Located quite prominently right at the motorway A6 at Sinsheim (home of the TSG Hoffenheim soccer club), the Technik Museum (Museum for Technology) Sinsheim is not just well known for its airplane exhibits on roof of the two exhibition halls, but also for its excellent selection of other exhibits. It more and more developed to a pilgrimage place for geeks who are keen in cars, planes and militaria. In fact, Sinsheim is just one part of the museum. Its sister in Speyer, which is partially having different scopes of exhibition (like musical instruments and machines), is just some 50kms away. You may buy combined tickets, but also also separate ones. Both museums come with an IMAX cinema, which is showing documentaries during the day and blockbusters in the evening (thus, Sinsheim and Speyer are just some of the few places in Germany, which show movies in IMAX quality).

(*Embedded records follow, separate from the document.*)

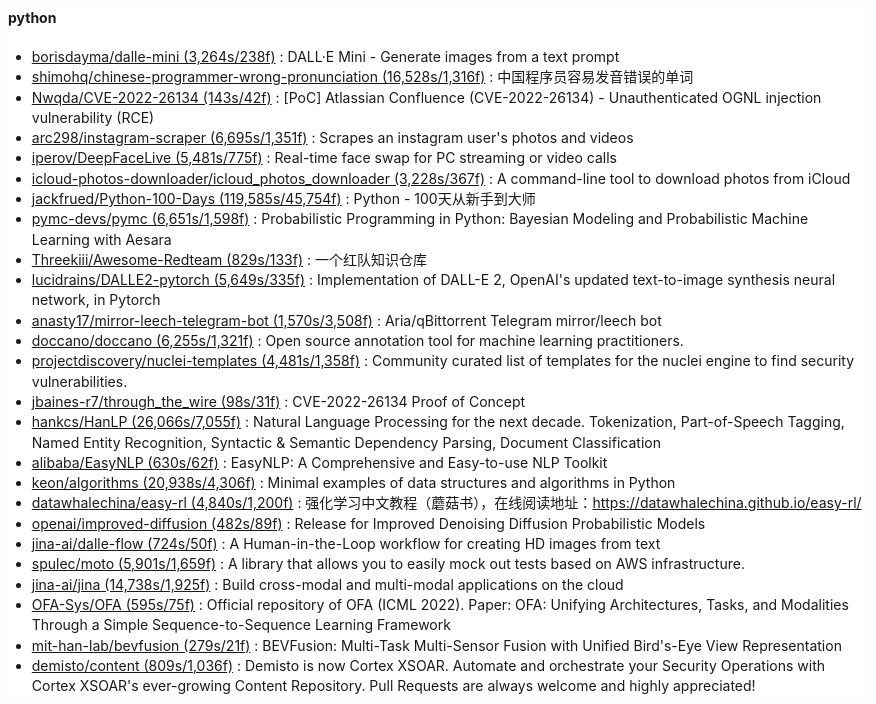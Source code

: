 #### python
* [borisdayma/dalle-mini (3,264s/238f)](https://github.com/borisdayma/dalle-mini) : DALL·E Mini - Generate images from a text prompt
* [shimohq/chinese-programmer-wrong-pronunciation (16,528s/1,316f)](https://github.com/shimohq/chinese-programmer-wrong-pronunciation) : 中国程序员容易发音错误的单词
* [Nwqda/CVE-2022-26134 (143s/42f)](https://github.com/Nwqda/CVE-2022-26134) : [PoC] Atlassian Confluence (CVE-2022-26134) - Unauthenticated OGNL injection vulnerability (RCE)
* [arc298/instagram-scraper (6,695s/1,351f)](https://github.com/arc298/instagram-scraper) : Scrapes an instagram user's photos and videos
* [iperov/DeepFaceLive (5,481s/775f)](https://github.com/iperov/DeepFaceLive) : Real-time face swap for PC streaming or video calls
* [icloud-photos-downloader/icloud_photos_downloader (3,228s/367f)](https://github.com/icloud-photos-downloader/icloud_photos_downloader) : A command-line tool to download photos from iCloud
* [jackfrued/Python-100-Days (119,585s/45,754f)](https://github.com/jackfrued/Python-100-Days) : Python - 100天从新手到大师
* [pymc-devs/pymc (6,651s/1,598f)](https://github.com/pymc-devs/pymc) : Probabilistic Programming in Python: Bayesian Modeling and Probabilistic Machine Learning with Aesara
* [Threekiii/Awesome-Redteam (829s/133f)](https://github.com/Threekiii/Awesome-Redteam) : 一个红队知识仓库
* [lucidrains/DALLE2-pytorch (5,649s/335f)](https://github.com/lucidrains/DALLE2-pytorch) : Implementation of DALL-E 2, OpenAI's updated text-to-image synthesis neural network, in Pytorch
* [anasty17/mirror-leech-telegram-bot (1,570s/3,508f)](https://github.com/anasty17/mirror-leech-telegram-bot) : Aria/qBittorrent Telegram mirror/leech bot
* [doccano/doccano (6,255s/1,321f)](https://github.com/doccano/doccano) : Open source annotation tool for machine learning practitioners.
* [projectdiscovery/nuclei-templates (4,481s/1,358f)](https://github.com/projectdiscovery/nuclei-templates) : Community curated list of templates for the nuclei engine to find security vulnerabilities.
* [jbaines-r7/through_the_wire (98s/31f)](https://github.com/jbaines-r7/through_the_wire) : CVE-2022-26134 Proof of Concept
* [hankcs/HanLP (26,066s/7,055f)](https://github.com/hankcs/HanLP) : Natural Language Processing for the next decade. Tokenization, Part-of-Speech Tagging, Named Entity Recognition, Syntactic & Semantic Dependency Parsing, Document Classification
* [alibaba/EasyNLP (630s/62f)](https://github.com/alibaba/EasyNLP) : EasyNLP: A Comprehensive and Easy-to-use NLP Toolkit
* [keon/algorithms (20,938s/4,306f)](https://github.com/keon/algorithms) : Minimal examples of data structures and algorithms in Python
* [datawhalechina/easy-rl (4,840s/1,200f)](https://github.com/datawhalechina/easy-rl) : 强化学习中文教程（蘑菇书），在线阅读地址：https://datawhalechina.github.io/easy-rl/
* [openai/improved-diffusion (482s/89f)](https://github.com/openai/improved-diffusion) : Release for Improved Denoising Diffusion Probabilistic Models
* [jina-ai/dalle-flow (724s/50f)](https://github.com/jina-ai/dalle-flow) : A Human-in-the-Loop workflow for creating HD images from text
* [spulec/moto (5,901s/1,659f)](https://github.com/spulec/moto) : A library that allows you to easily mock out tests based on AWS infrastructure.
* [jina-ai/jina (14,738s/1,925f)](https://github.com/jina-ai/jina) : Build cross-modal and multi-modal applications on the cloud
* [OFA-Sys/OFA (595s/75f)](https://github.com/OFA-Sys/OFA) : Official repository of OFA (ICML 2022). Paper: OFA: Unifying Architectures, Tasks, and Modalities Through a Simple Sequence-to-Sequence Learning Framework
* [mit-han-lab/bevfusion (279s/21f)](https://github.com/mit-han-lab/bevfusion) : BEVFusion: Multi-Task Multi-Sensor Fusion with Unified Bird's-Eye View Representation
* [demisto/content (809s/1,036f)](https://github.com/demisto/content) : Demisto is now Cortex XSOAR. Automate and orchestrate your Security Operations with Cortex XSOAR's ever-growing Content Repository. Pull Requests are always welcome and highly appreciated!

The key arguments for me to visit Sinsheim are just on top of the museum halls: Sinsheim owns the only Concorde airplane in Germany, which is fixed on the roof right next to the maybe even more rare, but less popular Soviet supersonic, the Tupulev Tu-144.
Entering the museum right behind the cash desk leads you to an overwhelming selection of old cars, mainly with a North American focus. My favourte exhibits have been the Dragsters, US Police cars and the DeLorean… But I guess real car nerds would name me a couple of much more interesting exhibits in that area.
A major part of that “exhibition hall 1” is about military exhibits. One of the most innovative exhibits is the Panther tank which you can control via a joystick. Like other exhibits (quite a selection of those, from a musical instrument to locomotives, you need to insert one or two Euros or one of the – slightly discounted – museum coins to activate this functionality. I particularly liked the musical instruments, but also seeing old steam trains “in action” (these exhibits do not fully touch the tracks, so that they move their wheels without going forward) is absolutely impressing and memorable. Even my wife liked every Euro I spent… Or somebody else put into the machines, so that we could enjoy together. More militaria is found outside. The museum also illustrates how they have to remove parts of the armour and weapons of the tanks – without that treatment, a vast majority of these exhibits like a Pershing rocket launcher would still work, so that it is not allowed to show these items to the public in Germany in that state.
The last major scope of exhibition hall 1 are tractors and other agricultural machines. Quite a lot of cool stuff there as well – and nearly all of them are still able to be driven (quite a lot of them is even used in some of the museum’s meeting days).
After a couple of hours, we changed into the second exhibition hall. After you recognize how huge this one is in addition, you also see that you will be really in a hurry to see everything within one nine-or-ten hour day – you should arrive early to avoid that. The key exhibit here are cars. The most remarkable success may be that the museum hosts Europe’s largest collection of Formula 1 cars – I personally memorize the Blue Flame, a car which broke the speed record for land vehicles, even more. Car maniacs can spent a day here easily and for example also find the experimental car “Brutus” with a cylinder capacity of 47 litres(!) or several Ferraris.
The hall is not just having cars and cycles, but also some really nice locomotive exhibits.
On top of both exhibition halls, there are numerous planes, most them them you can access. The highlight, of course, are the two supersonic ones mentioned, but there is also a quite interesting firefighting plane, a DC-3 or a Junkers 52 / Aunt Annie. To me as a plane addict, these exhibits are really cool (maybe apart from Aunt Annie, I prefer to fly the old lady with the Lufthansa services…). From one of the cockpits, there is a steep slide down to the exhibition hall – an absolute favourite among the kids. However, on the Concorde side, the much more interesting visit was the one I had at Manchester Airport.
Even the restaurant has been really cool. The ordinary menu is a bit boring with German snack classics like curry sausage and/or fries, but the daily menu was really nice. We had a beef roast, German style, with dumplings and red cabbage for 7 Euro each. Overall, 17 Euros of entrance fees, including one IMAX movie (the short ones, not evening programme) is close to a bargain for that location and an absolute recommend-to-visit place if you have time in the Heidelberg–Stuttgart area. To me, it is one of the best museums I ever visited.